L’éducation reste un secteur clé pour adresser mais aussi prévenir la haine et le racisme envers les musulmans. C’est pourquoi la Commission a décidé de financer un programme mis en œuvre par l’UNESCO pour lutter contre le racisme en général et plusieurs formes en particulier (racisme envers les personnes noires, musulmanes, asiatiques, Roms et antisémitisme). Ce programme permettra de doter les systèmes éducatifs européens des ressources nécessaires et de renforcer leur capacité à lutter efficacement contre le racisme dans et par l’éducation, en promouvant une culture de paix et de non-discrimination, la citoyenneté mondiale et la valorisation de la diversité culturelle par le biais de l’éducation.
Comment lutter contre les discriminations multiples qui touchent certaines femmes musulmanes, notamment sur le marché du travail?
En 2024, la Commission a publié un rapport préparé par un réseau indépendant d’experts. Ce rapport, intitulé « le Cadre légal du combat contre la haine envers les musulmans dans l’UE», documente la jurisprudence, y compris en ce qui concerne les femmes musulmanes dans le monde du travail. Cet état des lieux est important.
En 2024, avec le réseau Equinet, j’ai rassemblé les organismes de promotion de l’égalité dans les États membres afin de discuter des discriminations envers les musulmans et en particulier, celles envers les femmes musulmanes.
Un des enseignements clés a été qu’un grand nombre de juridictions nationales et internationales acceptent l’argument de la neutralité qui peut avoir des conséquences sur les femmes musulmanes travaillant dans le secteur public ou privé. Dans ce contexte, même si le contentieux stratégique peut être utile, de nombreux participants ont proposé d’encourager des employeurs à trouver des solutions innovantes et volontaires d’aménagements raisonnables : cela peut être utile a des personnes pratiquant une religion, mais également d’autres groupes avec des contraintes similaires. Cela peut s’appliquer par exemple aux restrictions alimentaires, un lieu de prière ou de méditation ou le besoin d’horaires de travail flexibles.
Dans ce même esprit, la Commission a mis en place une plateforme de l’UE des chartes de la diversité qui permet d’aider les organisations du secteur public et privé à concevoir et mettre en œuvre des politiques efficaces de diversité et d'inclusion.
Enfin.. Comment renforcer la confiance entre les institutions européennes et les citoyens musulmans?
Diverses études démontrent un problème de confiance des citoyens musulmans envers les instances et autorités nationales en charge de l’enregistrement des crimes de haine ou de cas de discriminations envers les musulmans.

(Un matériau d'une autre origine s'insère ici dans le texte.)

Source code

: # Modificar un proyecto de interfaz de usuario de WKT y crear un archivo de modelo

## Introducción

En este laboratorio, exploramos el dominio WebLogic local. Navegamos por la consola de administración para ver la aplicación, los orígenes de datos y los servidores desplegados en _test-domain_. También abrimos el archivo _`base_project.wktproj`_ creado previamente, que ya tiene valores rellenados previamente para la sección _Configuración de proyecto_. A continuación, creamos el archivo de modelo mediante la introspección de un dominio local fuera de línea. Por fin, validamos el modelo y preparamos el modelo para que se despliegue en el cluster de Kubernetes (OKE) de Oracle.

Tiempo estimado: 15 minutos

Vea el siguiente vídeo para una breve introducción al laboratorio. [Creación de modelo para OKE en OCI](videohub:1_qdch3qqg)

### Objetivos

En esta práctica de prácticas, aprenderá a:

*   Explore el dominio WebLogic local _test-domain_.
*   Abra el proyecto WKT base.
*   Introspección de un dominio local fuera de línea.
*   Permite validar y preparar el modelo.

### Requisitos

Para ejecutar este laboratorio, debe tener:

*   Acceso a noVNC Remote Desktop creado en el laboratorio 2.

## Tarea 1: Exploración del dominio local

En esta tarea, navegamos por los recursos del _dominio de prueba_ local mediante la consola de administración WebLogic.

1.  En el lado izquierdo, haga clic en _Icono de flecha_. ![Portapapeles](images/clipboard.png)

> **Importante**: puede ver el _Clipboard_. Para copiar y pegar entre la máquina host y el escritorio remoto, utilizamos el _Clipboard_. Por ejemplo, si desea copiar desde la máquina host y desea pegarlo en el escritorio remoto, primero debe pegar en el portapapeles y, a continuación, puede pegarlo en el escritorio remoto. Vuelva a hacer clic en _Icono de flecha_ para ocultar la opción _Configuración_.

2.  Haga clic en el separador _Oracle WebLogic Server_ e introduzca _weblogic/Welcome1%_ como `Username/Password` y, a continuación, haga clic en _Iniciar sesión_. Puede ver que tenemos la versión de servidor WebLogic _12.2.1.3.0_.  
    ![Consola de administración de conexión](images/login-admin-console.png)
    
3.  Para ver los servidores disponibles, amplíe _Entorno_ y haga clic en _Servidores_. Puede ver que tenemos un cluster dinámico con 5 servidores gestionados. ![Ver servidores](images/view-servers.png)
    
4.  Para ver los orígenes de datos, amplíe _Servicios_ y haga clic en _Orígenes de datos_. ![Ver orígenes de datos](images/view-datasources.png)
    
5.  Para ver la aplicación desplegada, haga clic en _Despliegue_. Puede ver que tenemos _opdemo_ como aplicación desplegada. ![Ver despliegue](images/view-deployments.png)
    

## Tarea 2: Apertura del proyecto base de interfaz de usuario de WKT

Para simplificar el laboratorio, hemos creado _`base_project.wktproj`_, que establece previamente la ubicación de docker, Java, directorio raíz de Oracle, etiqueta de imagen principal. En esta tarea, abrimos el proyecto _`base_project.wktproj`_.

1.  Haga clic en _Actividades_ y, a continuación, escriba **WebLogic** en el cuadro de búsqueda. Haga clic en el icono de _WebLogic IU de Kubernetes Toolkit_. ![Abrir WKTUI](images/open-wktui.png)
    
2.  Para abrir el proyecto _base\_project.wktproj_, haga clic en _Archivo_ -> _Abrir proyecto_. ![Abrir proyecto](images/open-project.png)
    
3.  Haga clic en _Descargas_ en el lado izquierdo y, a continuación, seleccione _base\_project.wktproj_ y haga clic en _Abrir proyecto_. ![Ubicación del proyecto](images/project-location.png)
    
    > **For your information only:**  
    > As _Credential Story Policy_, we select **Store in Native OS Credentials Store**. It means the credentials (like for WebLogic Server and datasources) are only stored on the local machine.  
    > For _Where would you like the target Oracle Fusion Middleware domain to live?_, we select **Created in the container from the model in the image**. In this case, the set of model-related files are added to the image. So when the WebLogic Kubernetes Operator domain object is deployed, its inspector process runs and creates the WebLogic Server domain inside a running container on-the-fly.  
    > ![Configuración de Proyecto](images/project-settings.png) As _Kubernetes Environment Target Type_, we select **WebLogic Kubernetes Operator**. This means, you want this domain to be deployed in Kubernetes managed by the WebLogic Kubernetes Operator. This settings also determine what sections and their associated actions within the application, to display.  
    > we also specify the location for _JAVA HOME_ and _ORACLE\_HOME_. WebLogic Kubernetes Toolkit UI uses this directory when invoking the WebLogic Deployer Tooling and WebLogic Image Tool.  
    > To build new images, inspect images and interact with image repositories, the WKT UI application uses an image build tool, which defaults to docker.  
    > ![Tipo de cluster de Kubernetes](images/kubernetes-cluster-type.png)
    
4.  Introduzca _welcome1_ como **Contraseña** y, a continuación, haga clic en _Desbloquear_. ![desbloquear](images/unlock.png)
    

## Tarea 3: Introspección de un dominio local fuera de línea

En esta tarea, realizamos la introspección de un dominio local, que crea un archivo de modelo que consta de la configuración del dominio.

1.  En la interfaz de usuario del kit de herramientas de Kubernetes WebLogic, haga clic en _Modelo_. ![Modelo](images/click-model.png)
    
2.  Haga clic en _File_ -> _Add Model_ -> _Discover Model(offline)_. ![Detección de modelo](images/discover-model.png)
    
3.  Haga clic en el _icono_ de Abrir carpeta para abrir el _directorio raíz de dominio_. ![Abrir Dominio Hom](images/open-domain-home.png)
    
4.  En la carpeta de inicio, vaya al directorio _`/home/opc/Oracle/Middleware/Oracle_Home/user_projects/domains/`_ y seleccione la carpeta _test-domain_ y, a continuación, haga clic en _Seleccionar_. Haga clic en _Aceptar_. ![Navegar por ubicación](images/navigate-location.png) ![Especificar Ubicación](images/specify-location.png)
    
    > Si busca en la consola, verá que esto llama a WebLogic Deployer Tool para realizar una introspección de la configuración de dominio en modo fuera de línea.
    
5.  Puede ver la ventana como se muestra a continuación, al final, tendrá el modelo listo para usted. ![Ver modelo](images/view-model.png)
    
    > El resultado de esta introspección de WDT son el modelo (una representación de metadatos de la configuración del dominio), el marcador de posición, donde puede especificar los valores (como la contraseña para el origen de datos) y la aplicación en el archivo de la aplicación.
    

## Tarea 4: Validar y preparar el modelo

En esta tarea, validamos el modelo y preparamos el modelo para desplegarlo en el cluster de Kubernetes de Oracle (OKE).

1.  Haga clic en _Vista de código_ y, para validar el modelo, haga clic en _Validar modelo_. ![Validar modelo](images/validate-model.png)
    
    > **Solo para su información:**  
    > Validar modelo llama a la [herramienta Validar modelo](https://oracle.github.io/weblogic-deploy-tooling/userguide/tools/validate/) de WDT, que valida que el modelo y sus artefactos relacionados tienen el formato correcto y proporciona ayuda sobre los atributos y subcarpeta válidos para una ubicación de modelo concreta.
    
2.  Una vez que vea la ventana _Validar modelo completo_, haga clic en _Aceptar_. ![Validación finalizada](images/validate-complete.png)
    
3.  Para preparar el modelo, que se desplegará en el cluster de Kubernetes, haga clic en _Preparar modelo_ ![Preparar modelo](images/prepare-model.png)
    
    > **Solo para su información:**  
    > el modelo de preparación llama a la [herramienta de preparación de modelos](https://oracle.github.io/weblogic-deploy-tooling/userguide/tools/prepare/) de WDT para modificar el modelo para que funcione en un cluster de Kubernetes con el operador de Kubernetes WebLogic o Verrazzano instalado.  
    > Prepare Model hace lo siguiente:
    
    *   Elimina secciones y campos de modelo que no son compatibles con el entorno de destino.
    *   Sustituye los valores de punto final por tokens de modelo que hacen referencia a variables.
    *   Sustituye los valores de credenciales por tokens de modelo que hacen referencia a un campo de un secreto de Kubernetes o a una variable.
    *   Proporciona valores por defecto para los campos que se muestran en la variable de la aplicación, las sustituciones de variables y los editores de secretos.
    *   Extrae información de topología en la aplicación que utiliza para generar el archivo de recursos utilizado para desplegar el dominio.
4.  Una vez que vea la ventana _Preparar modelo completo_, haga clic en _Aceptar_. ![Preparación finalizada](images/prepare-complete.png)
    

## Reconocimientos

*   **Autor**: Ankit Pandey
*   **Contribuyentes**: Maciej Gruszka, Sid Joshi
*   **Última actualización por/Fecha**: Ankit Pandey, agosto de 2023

Un grand nombre semble penser que porter plainte n’aura pas de conséquences.
Cependant, selon la dernière étude de l’agence des droits fondamentaux de l’UE, les musulmans d'Europe affichent une confiance globalement forte envers les institutions démocratiques et le système judiciaire, malgré des expériences répandues de discrimination et de racisme.
À ma connaissance, il n’y a pas d’étude concernant la confiance des citoyens musulmans envers les institutions européennes. À mon sens, il est important de poursuivre les efforts des instituions européennes pour lutter contre la haine envers les musulmans pour montrer que cette expérience est bien prise en compte. Comme l’a démontré notre récente réunion de coordination de mai 2026, il est crucial de renforcer la participation active de citoyens musulmans aux initiatives locales, nationales et européennes, en se focalisant en particulier sur la jeunesse.
Les institutions européennes et en particulier la Commission offrent de nombreuses opportunités aux concitoyens musulmans de participer activement à la construction du projet européen. Par exemple, tous les citoyens sont invités à participer à des consultations pour la préparation de stratégies et pour la mise en œuvre de nombreuses initiatives. C’est une chance à saisir pour faire entendre la voix de tous et toutes.